Yeah, same for me. I don't like commingling either, but I could always solve it with Amazon's support.

nenenejej 15 hours ago | parent | prev [-]

What if the product causes harm? Fire for example or poisoning.

ratg13 8 hours ago | parent | prev | next [-]

I ordered a quantity of o’reilly books from Amazon because that was the only outlet offered by them.

I received some real books, and several counterfeit copies. The same books weren’t even the same size, some also had thin pages, some yellow pages, and several with printing errors the others didn’t have.

Sadly I tried to contact the publisher and let them know about the counterfeit books in their listings and tried to warn them about what was going on, but their support people only wanted me to take it up with Amazon, and couldn’t understand how to escalate my concerns internally and just kept asking me if they could close the ticket.

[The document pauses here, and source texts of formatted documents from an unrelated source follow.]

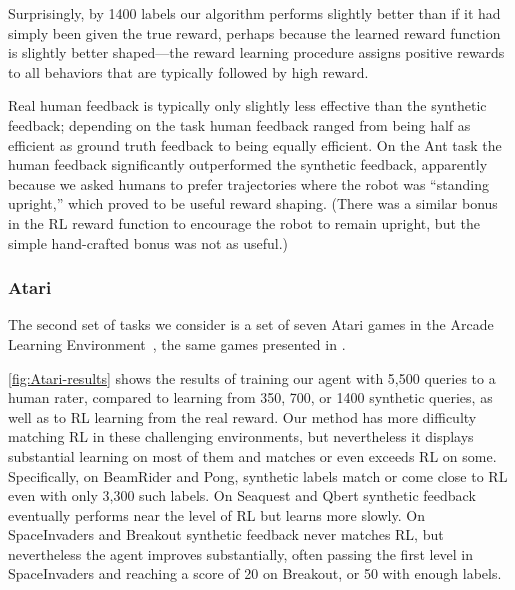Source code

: Surprisingly, by 1400 labels our algorithm performs slightly better than if it had simply been given the true reward, perhaps because the learned reward function is slightly better shaped---the reward learning procedure assigns positive rewards to all behaviors that are typically followed by high reward.

Real human feedback is typically only slightly less effective than the synthetic feedback; depending on the task human feedback ranged from being half as efficient as ground truth feedback to being equally efficient. On the Ant task the human feedback significantly outperformed the synthetic feedback, apparently because we asked humans to prefer trajectories where the robot was ``standing upright,'' which proved to be useful reward shaping. (There was a similar bonus in the RL reward function to encourage the robot to remain upright, but the simple hand-crafted bonus was not as useful.)

\subsubsection{Atari}

The second set of tasks we consider is a set of seven Atari games in the Arcade Learning Environment~\citep{Bellemare13}, the same games presented in \citealp{Mnih13}.

\autoref{fig:Atari-results} shows the results of training our agent with 5,500 queries to a human rater, compared to learning from 350, 700, or 1400 synthetic queries, as well as to RL learning from the real reward. Our method has more difficulty matching RL in these challenging environments, but nevertheless it displays substantial learning on most of them and matches or even exceeds RL on some.  Specifically, on BeamRider and Pong, synthetic labels match or come close to RL even with only 3,300 such labels.  On Seaquest and Qbert synthetic feedback eventually performs near the level of RL but learns more slowly.  On SpaceInvaders and Breakout synthetic feedback never matches RL, but nevertheless the agent improves substantially, often passing the first level in SpaceInvaders and reaching a score of 20 on Breakout, or 50 with enough labels.

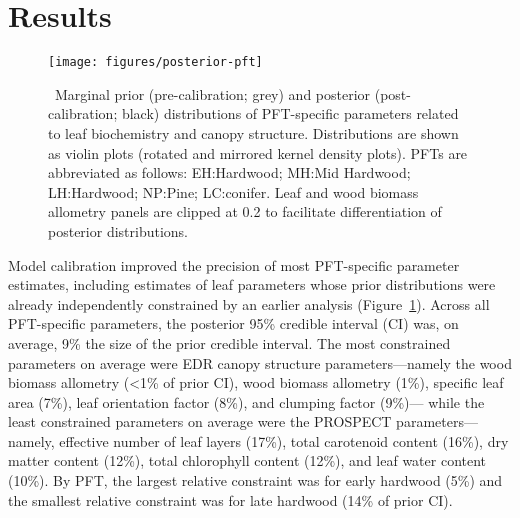 \section{Results}

\begin{figure}
  \centering
  \texttt{[image: figures/posterior-pft]}
  \caption{\label{fig:posterior-pft}\
    Marginal prior (pre-calibration; grey) and posterior (post-calibration; black) distributions of PFT-specific parameters
    related to leaf biochemistry and canopy structure.
    Distributions are shown as violin plots (rotated and mirrored kernel density plots).
    PFTs are abbreviated as follows:
    EH:\@Early Hardwood;
    MH:\@North Mid Hardwood;
    LH:\@Late Hardwood;
    NP:\@Northern Pine;
    LC:\@Late conifer.
    Leaf and wood biomass allometry panels are clipped at 0.2 to facilitate differentiation of posterior distributions.
  }
\end{figure}

Model calibration improved the precision of most PFT-specific parameter estimates, including estimates of leaf parameters whose prior distributions were already independently constrained by an earlier analysis (Figure~\ref{fig:posterior-pft}).
Across all PFT-specific parameters, the posterior 95\% credible interval (CI) was, on average, 9\% the size of the prior credible interval.
The most constrained parameters on average were EDR canopy structure parameters---namely the wood biomass allometry (<1\% of prior CI), wood biomass allometry (1\%), specific leaf area (7\%), leaf orientation factor (8\%), and clumping factor (9\%)---
while the least constrained parameters on average were the PROSPECT parameters---namely, effective number of leaf layers (17\%), total carotenoid content (16\%), dry matter content (12\%), total chlorophyll content (12\%), and leaf water content (10\%).
By PFT, the largest relative constraint was for early hardwood (5\%) and the smallest relative constraint was for late hardwood (14\% of prior CI).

Also Amazon refunds aren’t as smooth when you don’t live in the US and already paid customs duties on the counterfeit products, and the return shipping costs make returns prohibitively expensive.

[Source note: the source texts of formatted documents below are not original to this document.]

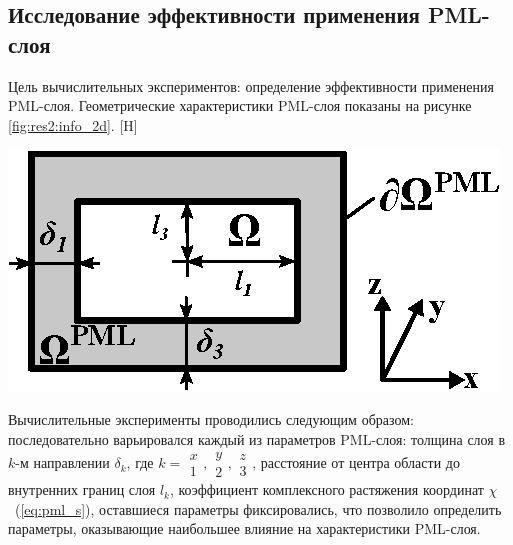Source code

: \documentclass[a4paper,14pt]{article}
\makeatletter
\renewenvironment{figure}[1][\fps@figure]{
  \edef\@tempa{\noexpand\@float{figure}[#1]}
  \@tempa
  \addtocounter{foofigure}{1}
}{
  \end@float
}
\makeatother
\begin{document}
\subsection{Исследование эффективности применения PML-слоя}
Цель вычислительных экспериментов: определение эффективности применения PML-слоя. Геометрические характеристики PML-слоя показаны на рисунке \ref{fig:res2:info_2d}.
\begin{figure}[H]
	\centering
	\includegraphics[scale=1.25]{research-2/info_2d/info_2d_2.eps}
	\caption{геометрические характеристики PML-слоя}
	\label{fig:res2:info_2d}
\end{figure}

Вычислительные эксперименты проводились следующим образом: последовательно варьировался каждый из параметров PML-слоя: толщина слоя в $k$-м направлении $\delta_k$, где $k = \begin{smallmatrix}x\\1\end{smallmatrix},\begin{smallmatrix}y\\2\end{smallmatrix},\begin{smallmatrix}z\\3\end{smallmatrix}$, расстояние от центра области до внутренних границ слоя $l_k$, коэффициент комплексного растяжения координат $\chi$~(\ref{eq:pml_s}), оставшиеся параметры фиксировались, что позволило определить параметры, оказывающие наибольшее влияние на характеристики PML-слоя.
\end{document}
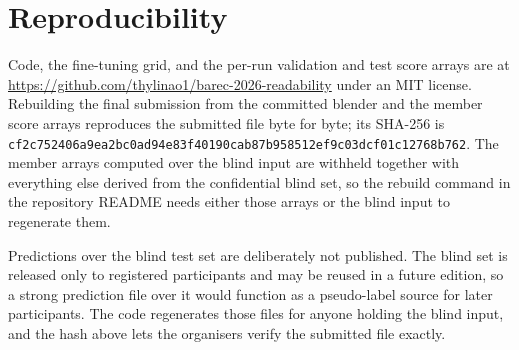 \section{Reproducibility}
\label{app:repro}

Code, the fine-tuning grid, and the per-run validation and test score arrays are at
\url{https://github.com/thylinao1/barec-2026-readability} under an MIT license. Rebuilding the
final submission from the committed blender and the member score arrays reproduces the
submitted file byte for byte; its SHA-256 is
\texttt{cf2c752406a9ea2b\allowbreak c0ad94e83f40190c\allowbreak ab87b958512ef9c0\allowbreak 3dcf01c12768b762}. The
member arrays computed over the blind input are withheld together with everything else
derived from the confidential blind set, so the rebuild command in the repository README
needs either those arrays or the blind input to regenerate them.

Predictions over the blind test set are deliberately not published. The blind set is
released only to registered participants and may be reused in a future edition, so a strong
prediction file over it would function as a pseudo-label source for later participants. The
code regenerates those files for anyone holding the blind input, and the hash above lets the
organisers verify the submitted file exactly.
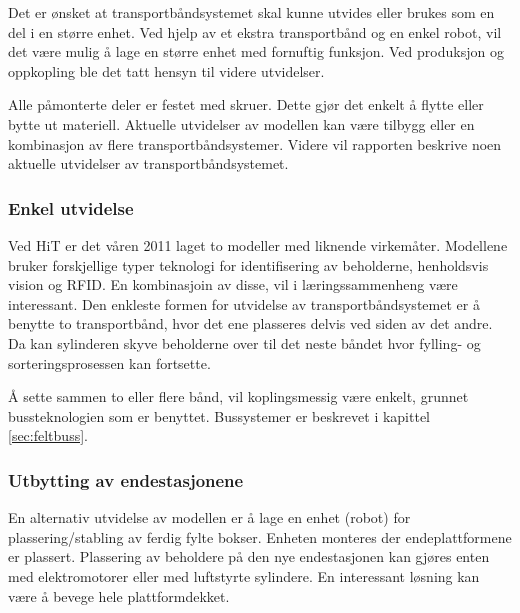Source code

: \documentclass[Visionprosjekt.tex]{subfiles}
\begin{document}
Det er ønsket at transportbåndsystemet skal kunne utvides eller brukes som en del i en større enhet. Ved hjelp av et ekstra transportbånd og en enkel robot, vil det være mulig å lage en større enhet med fornuftig funksjon. Ved produksjon og oppkopling ble det  tatt  hensyn til videre utvidelser.

Alle påmonterte deler er festet med skruer. Dette gjør det enkelt å flytte eller bytte ut materiell. Aktuelle utvidelser av modellen kan være tilbygg eller en kombinasjon av flere transportbåndsystemer. %
Videre vil rapporten beskrive noen aktuelle utvidelser av transportbåndsystemet.





\subsubsection{Enkel utvidelse}

Ved HiT er det våren 2011 laget to modeller med liknende virkemåter. Modellene bruker forskjellige typer teknologi for identifisering av beholderne, henholdsvis vision og RFID. En kombinasjoin av disse, vil i  læringssammenheng være interessant. Den enkleste formen for utvidelse av transportbåndsystemet er å benytte to transportbånd, hvor det ene plasseres delvis ved siden av det andre. Da kan  sylinderen skyve beholderne over til det neste båndet hvor fylling- og sorteringsprosessen kan fortsette. 

Å sette sammen to eller flere bånd, vil koplingsmessig være  enkelt, grunnet bussteknologien som er benyttet. Bussystemer er beskrevet i kapittel \ref{sec:feltbuss}. %



\subsubsection{Utbytting av endestasjonene}

En alternativ utvidelse av modellen er å lage en enhet (robot) for plassering/stabling av ferdig fylte bokser. Enheten monteres der endeplattformene  er plassert. %
Plassering av beholdere på den nye endestasjonen kan gjøres enten med elektromotorer eller med luftstyrte sylindere. En interessant løsning kan være å bevege hele plattformdekket. 
\end{document}
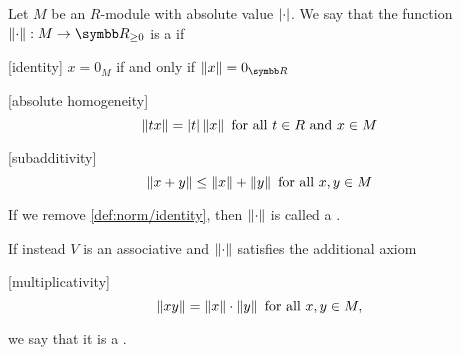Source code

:\begin{definition}\label{def:norm}
  Let \( M \) be an \( R \)-module with absolute value \( \left\vert \cdot \right\vert \). We say that the function \( \Norm{\cdot}: M \to \R_{\geq 0} \) is a  if
  \begin{description}
    [identity] \( x = 0_M \) if and only if \( \Norm x = 0_{\R} \)

    [absolute homogeneity]
    \begin{equation*}
      \left\Vert t x \right\Vert = \left\vert t \right\vert \left\Vert x \right\Vert \text{ for all } t \in R \text{ and } x \in M
    \end{equation*}

    [subadditivity] 
    \begin{equation*}
      \left\Vert x + y \right\Vert \leq \left\Vert x \right\Vert + \left\Vert y \right\Vert \text{ for all } x, y \in M
    \end{equation*}
  \end{description}

  If we remove \ref{def:norm/identity}, then \( \left\Vert \cdot \right\Vert \) is called a .

  If instead \( V \) is an associative and \( \left\Vert \cdot \right\Vert \) satisfies the additional axiom
  \begin{description}
    [multiplicativity]
    \begin{equation*}
      \left\Vert xy \right\Vert = \left\Vert x \right\Vert \cdot \left\Vert y \right\Vert \text{ for all } x, y \in M,
    \end{equation*}
  \end{description}
  we say that it is a .
\end{definition}

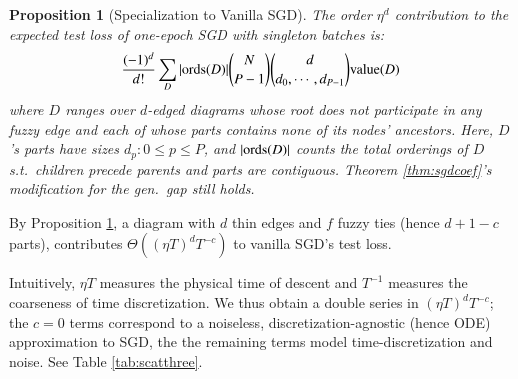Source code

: \documentclass{article}
\theoremstyle{plain}
\newtheorem{prop}{Proposition}
\theoremstyle{definition}
\newtheorem{exm}{Example}
\newcommand{\wrap}[1]{\left(#1\right)}
\newcommand{\dvalue}{\text{\textnormal{value}}}
\newcommand{\ords}{\text{\textnormal{ords}}}
\begin{document}
        \begin{prop}[Specialization to Vanilla SGD] \label{prop:vanilla}
            The order $\eta^d$ contribution to the expected test loss of
            one-epoch SGD with singleton batches is:
            \begin{equation*}\label{eq:sgdbasiccoef}
                \frac{(-1)^d}{d!} \sum_{D} 
                |\ords(D)| {N \choose P-1} {d \choose d_0,\cdots,d_{P-1}}
                \dvalue(D)
            \end{equation*}
            where $D$ ranges over $d$-edged diagrams whose root
            does not participate in any fuzzy edge and each of whose parts contains
            none of its nodes' ancestors.  Here, $D$'s parts have sizes
            $d_p: 0\leq p\leq P$, and $|\ords(D)|$ counts the total
            orderings of $D$ s.t.\ children precede parents and parts are
            contiguous.
            Theorem \ref{thm:sgdcoef}'s modification for the gen.\ gap still
            holds.
        \end{prop}

        By Proposition \ref{prop:vanilla}, a diagram with $d$ thin edges and
        $f$ fuzzy ties (hence $d+1-c$ parts), contributes $\Theta\wrap{(\eta
        T)^d T^{-c}}$ to vanilla SGD's test loss.  
        
        Intuitively, $\eta T$ measures the physical time of descent and
        $T^{-1}$ measures the coarseness of time discretization.  We thus
        obtain a double series in $(\eta T)^d T^{-c}$; the $c=0$ terms
        correspond to a noiseless, discretization-agnostic (hence ODE)
        approximation to SGD, the the remaining terms model time-discretization
        and noise.  See Table \ref{tab:scatthree}. 

\end{document}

I wouldn’t have even ordered from them in the first place if I could have avoided it.

I’m glad they are solving this problem, but I also kind of don’t want them to succeed because of their terrible legacy.

wdr1 14 hours ago | parent | prev [-]

> Amazon collected the money and just did not care, they need to be held accountable for these things.

Whenever this happened with me, Amazon was pretty quick to offer a refund/replacement.

baubino 12 hours ago | parent | next [-]

They are very quick to refund/replace and I wonder if it’s because they have no way to track an item’s origin to a specific seller so they just treat the refund as a small cost in an otherwise very profitable system for them.

drdec 9 hours ago | parent [-]

They are quick to refund/replace because most of the items sold are returnable and "replace" is just a second order. Basically you have the ability to self service this. So it's a quick way for a CSR to satisfy a customer without doing anything special.